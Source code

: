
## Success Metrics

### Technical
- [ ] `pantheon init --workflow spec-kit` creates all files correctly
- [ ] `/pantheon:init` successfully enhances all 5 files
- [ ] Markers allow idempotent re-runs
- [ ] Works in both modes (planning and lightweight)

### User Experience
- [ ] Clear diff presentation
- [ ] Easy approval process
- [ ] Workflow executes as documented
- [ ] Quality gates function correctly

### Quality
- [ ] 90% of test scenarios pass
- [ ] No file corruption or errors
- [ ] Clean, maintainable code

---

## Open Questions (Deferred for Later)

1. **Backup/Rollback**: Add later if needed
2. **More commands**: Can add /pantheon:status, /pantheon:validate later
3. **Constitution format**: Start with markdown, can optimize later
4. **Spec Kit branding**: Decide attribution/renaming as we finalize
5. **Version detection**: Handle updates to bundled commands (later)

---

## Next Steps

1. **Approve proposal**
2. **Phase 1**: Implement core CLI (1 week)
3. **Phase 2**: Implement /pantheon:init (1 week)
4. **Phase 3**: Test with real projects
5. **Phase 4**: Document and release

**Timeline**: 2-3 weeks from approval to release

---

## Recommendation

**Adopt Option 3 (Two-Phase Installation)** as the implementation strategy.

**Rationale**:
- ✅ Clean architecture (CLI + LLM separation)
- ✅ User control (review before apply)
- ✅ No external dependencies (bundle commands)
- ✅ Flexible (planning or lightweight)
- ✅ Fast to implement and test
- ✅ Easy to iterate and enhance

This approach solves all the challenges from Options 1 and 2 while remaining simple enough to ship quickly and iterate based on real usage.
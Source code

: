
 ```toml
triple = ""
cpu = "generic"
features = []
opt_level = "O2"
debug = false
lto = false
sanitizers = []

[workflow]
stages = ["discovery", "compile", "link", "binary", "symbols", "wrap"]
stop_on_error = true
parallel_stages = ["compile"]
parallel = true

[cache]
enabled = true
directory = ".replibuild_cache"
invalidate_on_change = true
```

= = = =

◆ **Problem to solve**
Whenever the string "iterate" shows up in a line above, copy that line.

◆ **Result**
- ✅ Easy to iterate and enhance
This approach solves all the challenges from Options 1 and 2 while remaining simple enough to ship quickly and iterate based on real usage.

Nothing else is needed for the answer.